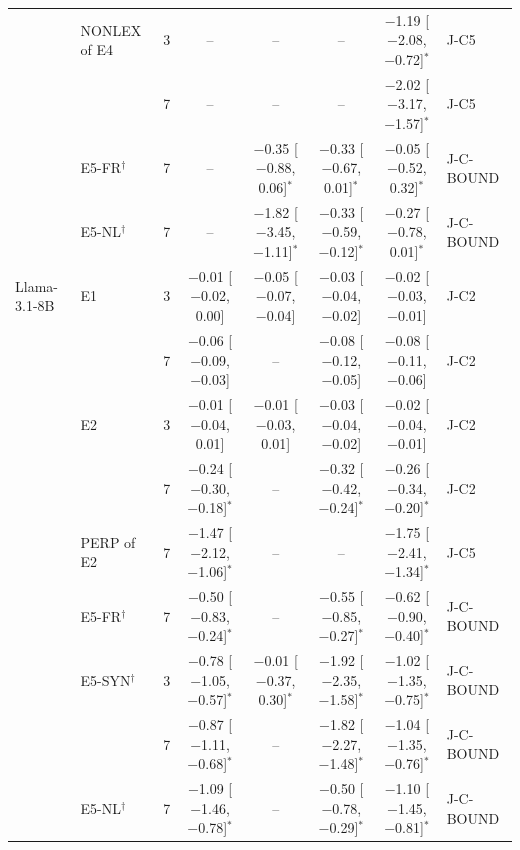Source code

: \begin{tabular}{@{}lllcccc l@{}}
 & NONLEX of E4 & 3 & -- & -- & -- & $-$1.19 [$-$2.08, $-$0.72]$^{*}$ & J-C5 \\
 &  & 7 & -- & -- & -- & $-$2.02 [$-$3.17, $-$1.57]$^{*}$ & J-C5 \\
 & E5-FR$^\dagger$ & 7 & -- & $-$0.35 [$-$0.88, 0.06]$^{*}$ & $-$0.33 [$-$0.67, 0.01]$^{*}$ & $-$0.05 [$-$0.52, 0.32]$^{*}$ & J-C-BOUND \\
 & E5-NL$^\dagger$ & 7 & -- & $-$1.82 [$-$3.45, $-$1.11]$^{*}$ & $-$0.33 [$-$0.59, $-$0.12]$^{*}$ & $-$0.27 [$-$0.78, 0.01]$^{*}$ & J-C-BOUND \\
\midrule
Llama-3.1-8B & E1 & 3 & $-$0.01 [$-$0.02, 0.00] & $-$0.05 [$-$0.07, $-$0.04] & $-$0.03 [$-$0.04, $-$0.02] & $-$0.02 [$-$0.03, $-$0.01] & J-C2 \\
 &  & 7 & $-$0.06 [$-$0.09, $-$0.03] & -- & $-$0.08 [$-$0.12, $-$0.05] & $-$0.08 [$-$0.11, $-$0.06] & J-C2 \\
 & E2 & 3 & $-$0.01 [$-$0.04, 0.01] & $-$0.01 [$-$0.03, 0.01] & $-$0.03 [$-$0.04, $-$0.02] & $-$0.02 [$-$0.04, $-$0.01] & J-C2 \\
 &  & 7 & $-$0.24 [$-$0.30, $-$0.18]$^{*}$ & -- & $-$0.32 [$-$0.42, $-$0.24]$^{*}$ & $-$0.26 [$-$0.34, $-$0.20]$^{*}$ & J-C2 \\
 & PERP of E2 & 7 & $-$1.47 [$-$2.12, $-$1.06]$^{*}$ & -- & -- & $-$1.75 [$-$2.41, $-$1.34]$^{*}$ & J-C5 \\
 & E5-FR$^\dagger$ & 7 & $-$0.50 [$-$0.83, $-$0.24]$^{*}$ & -- & $-$0.55 [$-$0.85, $-$0.27]$^{*}$ & $-$0.62 [$-$0.90, $-$0.40]$^{*}$ & J-C-BOUND \\
 & E5-SYN$^\dagger$ & 3 & $-$0.78 [$-$1.05, $-$0.57]$^{*}$ & $-$0.01 [$-$0.37, 0.30]$^{*}$ & $-$1.92 [$-$2.35, $-$1.58]$^{*}$ & $-$1.02 [$-$1.35, $-$0.75]$^{*}$ & J-C-BOUND \\
 &  & 7 & $-$0.87 [$-$1.11, $-$0.68]$^{*}$ & -- & $-$1.82 [$-$2.27, $-$1.48]$^{*}$ & $-$1.04 [$-$1.35, $-$0.76]$^{*}$ & J-C-BOUND \\
 & E5-NL$^\dagger$ & 7 & $-$1.09 [$-$1.46, $-$0.78]$^{*}$ & -- & $-$0.50 [$-$0.78, $-$0.29]$^{*}$ & $-$1.10 [$-$1.45, $-$0.81]$^{*}$ & J-C-BOUND \\
\bottomrule
\end{tabular}
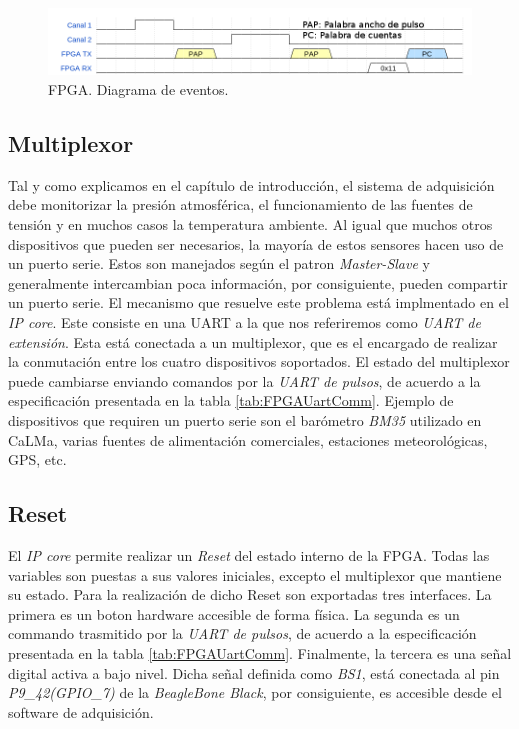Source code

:             \begin{figure}[h]
                \centering
                \includegraphics[keepaspectratio, width=1\textwidth]{./img/fpgawave.png}
                \caption{FPGA. Diagrama de eventos.}
                \label{fig:fpgaWave}
            \end{figure}
        \subsection{Multiplexor}
            Tal y como explicamos en el capítulo de introducción, el sistema de adquisición debe monitorizar la presión atmosférica, el
            funcionamiento de las fuentes de tensión y en muchos casos la temperatura ambiente. Al igual que muchos otros dispositivos que pueden
            ser necesarios, la mayoría de estos sensores hacen uso de un puerto serie. Estos son manejados según el patron \emph{Master-Slave} y
            generalmente intercambian poca información, por consiguiente, pueden compartir un puerto serie. El mecanismo que resuelve este
            problema está implmentado en el \emph{IP core}. Este consiste en una UART a la que nos referiremos como \emph{UART de extensión}. Esta
            está conectada a un multiplexor, que es el encargado de realizar la conmutación entre los cuatro dispositivos soportados. El estado
            del multiplexor puede cambiarse enviando comandos por la \emph{UART de pulsos}, de acuerdo a la especificación presentada en la tabla
            \ref{tab:FPGAUartComm}. Ejemplo de dispositivos que requiren un puerto serie son el barómetro \emph{BM35} utilizado en CaLMa, varias
            fuentes de alimentación comerciales, estaciones meteorológicas, GPS, etc.
        \subsection{Reset}
            \enlargethispage{2\baselineskip}
            El \emph{IP core} permite realizar un \emph{Reset} del estado interno de la FPGA. Todas las variables son puestas a sus valores iniciales,
            excepto el multiplexor que mantiene su estado. Para la realización de dicho Reset son exportadas tres interfaces. La primera es un
            boton hardware accesible de forma física. La segunda es un commando trasmitido por la \emph{UART de pulsos}, de acuerdo a la
            especificación presentada en la tabla \ref{tab:FPGAUartComm}. Finalmente, la tercera es una señal digital activa a bajo nivel. Dicha
            señal definida como \emph{BS1}, está conectada al pin \emph{P9\_42(GPIO\_7)} de la \emph{BeagleBone Black}, por consiguiente, es accesible
            desde el software de adquisición.

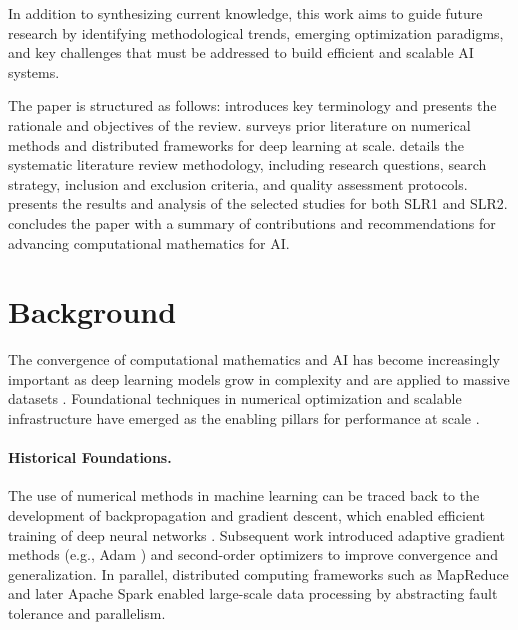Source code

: \documentclass[acmsmall]{acmart}
\begin{document}
In addition to synthesizing current knowledge, this work aims to guide future research by identifying methodological trends, emerging optimization paradigms, and key challenges that must be addressed to build efficient and scalable AI systems.

The paper is structured as follows:  introduces key terminology and presents the rationale and objectives of the review.  surveys prior literature on numerical methods and distributed frameworks for deep learning at scale.  details the systematic literature review methodology, including research questions, search strategy, inclusion and exclusion criteria, and quality assessment protocols.  presents the results and analysis of the selected studies for both SLR1 and SLR2.  concludes the paper with a summary of contributions and recommendations for advancing computational mathematics for AI.

\section{Background}\label{sec:background}

The convergence of computational mathematics and AI has become increasingly important as deep learning models grow in complexity and are
applied to massive datasets \citep{thompson2020computational, najafabadi2015deep}. Foundational techniques in numerical optimization and scalable infrastructure have emerged as the
enabling pillars for performance at scale \citep{lecun2015deep,goodfellow2016deep,dean2012large}.

\paragraph{Historical Foundations.}
The use of numerical methods in machine learning can be traced back to the development of backpropagation and gradient descent, which enabled efficient training of
deep neural networks \citep{rumelhart1986learning}. Subsequent work introduced adaptive gradient methods (e.g., Adam \citep{diederik2014adam}) and second-order optimizers \citep{martens2010deep}
to improve convergence and generalization. In parallel, distributed computing frameworks such as MapReduce \citep{dean2012largemapreduce} and later Apache Spark \citep{zaharia2010spark} enabled
large-scale data processing by abstracting fault tolerance and parallelism.
\end{document}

━━━━━━━━━━━━━━━━

• _WHAT YOU WILL DO_
When you copy the entries above, keep every word exactly and omit the images.

• _SOLUTION FOR THIS EXERCISE_
Source code

: \begin{tabular}{@{}lllcccc l@{}}
 & NONLEX of E4 & 3 & -- & -- & -- & $-$1.19 [$-$2.08, $-$0.72]$^{*}$ & J-C5 \\
 &  & 7 & -- & -- & -- & $-$2.02 [$-$3.17, $-$1.57]$^{*}$ & J-C5 \\
 & E5-FR$^\dagger$ & 7 & -- & $-$0.35 [$-$0.88, 0.06]$^{*}$ & $-$0.33 [$-$0.67, 0.01]$^{*}$ & $-$0.05 [$-$0.52, 0.32]$^{*}$ & J-C-BOUND \\
 & E5-NL$^\dagger$ & 7 & -- & $-$1.82 [$-$3.45, $-$1.11]$^{*}$ & $-$0.33 [$-$0.59, $-$0.12]$^{*}$ & $-$0.27 [$-$0.78, 0.01]$^{*}$ & J-C-BOUND \\
\midrule
Llama-3.1-8B & E1 & 3 & $-$0.01 [$-$0.02, 0.00] & $-$0.05 [$-$0.07, $-$0.04] & $-$0.03 [$-$0.04, $-$0.02] & $-$0.02 [$-$0.03, $-$0.01] & J-C2 \\
 &  & 7 & $-$0.06 [$-$0.09, $-$0.03] & -- & $-$0.08 [$-$0.12, $-$0.05] & $-$0.08 [$-$0.11, $-$0.06] & J-C2 \\
 & E2 & 3 & $-$0.01 [$-$0.04, 0.01] & $-$0.01 [$-$0.03, 0.01] & $-$0.03 [$-$0.04, $-$0.02] & $-$0.02 [$-$0.04, $-$0.01] & J-C2 \\
 &  & 7 & $-$0.24 [$-$0.30, $-$0.18]$^{*}$ & -- & $-$0.32 [$-$0.42, $-$0.24]$^{*}$ & $-$0.26 [$-$0.34, $-$0.20]$^{*}$ & J-C2 \\
 & PERP of E2 & 7 & $-$1.47 [$-$2.12, $-$1.06]$^{*}$ & -- & -- & $-$1.75 [$-$2.41, $-$1.34]$^{*}$ & J-C5 \\
 & E5-FR$^\dagger$ & 7 & $-$0.50 [$-$0.83, $-$0.24]$^{*}$ & -- & $-$0.55 [$-$0.85, $-$0.27]$^{*}$ & $-$0.62 [$-$0.90, $-$0.40]$^{*}$ & J-C-BOUND \\
 & E5-SYN$^\dagger$ & 3 & $-$0.78 [$-$1.05, $-$0.57]$^{*}$ & $-$0.01 [$-$0.37, 0.30]$^{*}$ & $-$1.92 [$-$2.35, $-$1.58]$^{*}$ & $-$1.02 [$-$1.35, $-$0.75]$^{*}$ & J-C-BOUND \\
 &  & 7 & $-$0.87 [$-$1.11, $-$0.68]$^{*}$ & -- & $-$1.82 [$-$2.27, $-$1.48]$^{*}$ & $-$1.04 [$-$1.35, $-$0.76]$^{*}$ & J-C-BOUND \\
 & E5-NL$^\dagger$ & 7 & $-$1.09 [$-$1.46, $-$0.78]$^{*}$ & -- & $-$0.50 [$-$0.78, $-$0.29]$^{*}$ & $-$1.10 [$-$1.45, $-$0.81]$^{*}$ & J-C-BOUND \\
\bottomrule
\end{tabular}
Source code

:             \begin{figure}[h]
                \centering
                \includegraphics[keepaspectratio, width=1\textwidth]{./img/fpgawave.png}
                \caption{FPGA. Diagrama de eventos.}
                \label{fig:fpgaWave}
            \end{figure}
        \subsection{Multiplexor}
            Tal y como explicamos en el capítulo de introducción, el sistema de adquisición debe monitorizar la presión atmosférica, el
            funcionamiento de las fuentes de tensión y en muchos casos la temperatura ambiente. Al igual que muchos otros dispositivos que pueden
            ser necesarios, la mayoría de estos sensores hacen uso de un puerto serie. Estos son manejados según el patron \emph{Master-Slave} y
            generalmente intercambian poca información, por consiguiente, pueden compartir un puerto serie. El mecanismo que resuelve este
            problema está implmentado en el \emph{IP core}. Este consiste en una UART a la que nos referiremos como \emph{UART de extensión}. Esta
            está conectada a un multiplexor, que es el encargado de realizar la conmutación entre los cuatro dispositivos soportados. El estado
            del multiplexor puede cambiarse enviando comandos por la \emph{UART de pulsos}, de acuerdo a la especificación presentada en la tabla
            \ref{tab:FPGAUartComm}. Ejemplo de dispositivos que requiren un puerto serie son el barómetro \emph{BM35} utilizado en CaLMa, varias
            fuentes de alimentación comerciales, estaciones meteorológicas, GPS, etc.
        \subsection{Reset}
            \enlargethispage{2\baselineskip}
            El \emph{IP core} permite realizar un \emph{Reset} del estado interno de la FPGA. Todas las variables son puestas a sus valores iniciales,
            excepto el multiplexor que mantiene su estado. Para la realización de dicho Reset son exportadas tres interfaces. La primera es un
            boton hardware accesible de forma física. La segunda es un commando trasmitido por la \emph{UART de pulsos}, de acuerdo a la
            especificación presentada en la tabla \ref{tab:FPGAUartComm}. Finalmente, la tercera es una señal digital activa a bajo nivel. Dicha
            señal definida como \emph{BS1}, está conectada al pin \emph{P9\_42(GPIO\_7)} de la \emph{BeagleBone Black}, por consiguiente, es accesible
            desde el software de adquisición.

Source code

: \documentclass[acmsmall]{acmart}
\begin{document}
In addition to synthesizing current knowledge, this work aims to guide future research by identifying methodological trends, emerging optimization paradigms, and key challenges that must be addressed to build efficient and scalable AI systems.

The paper is structured as follows:  introduces key terminology and presents the rationale and objectives of the review.  surveys prior literature on numerical methods and distributed frameworks for deep learning at scale.  details the systematic literature review methodology, including research questions, search strategy, inclusion and exclusion criteria, and quality assessment protocols.  presents the results and analysis of the selected studies for both SLR1 and SLR2.  concludes the paper with a summary of contributions and recommendations for advancing computational mathematics for AI.

\section{Background}\label{sec:background}

The convergence of computational mathematics and AI has become increasingly important as deep learning models grow in complexity and are
applied to massive datasets \citep{thompson2020computational, najafabadi2015deep}. Foundational techniques in numerical optimization and scalable infrastructure have emerged as the
enabling pillars for performance at scale \citep{lecun2015deep,goodfellow2016deep,dean2012large}.

\paragraph{Historical Foundations.}
The use of numerical methods in machine learning can be traced back to the development of backpropagation and gradient descent, which enabled efficient training of
deep neural networks \citep{rumelhart1986learning}. Subsequent work introduced adaptive gradient methods (e.g., Adam \citep{diederik2014adam}) and second-order optimizers \citep{martens2010deep}
to improve convergence and generalization. In parallel, distributed computing frameworks such as MapReduce \citep{dean2012largemapreduce} and later Apache Spark \citep{zaharia2010spark} enabled
large-scale data processing by abstracting fault tolerance and parallelism.
\end{document}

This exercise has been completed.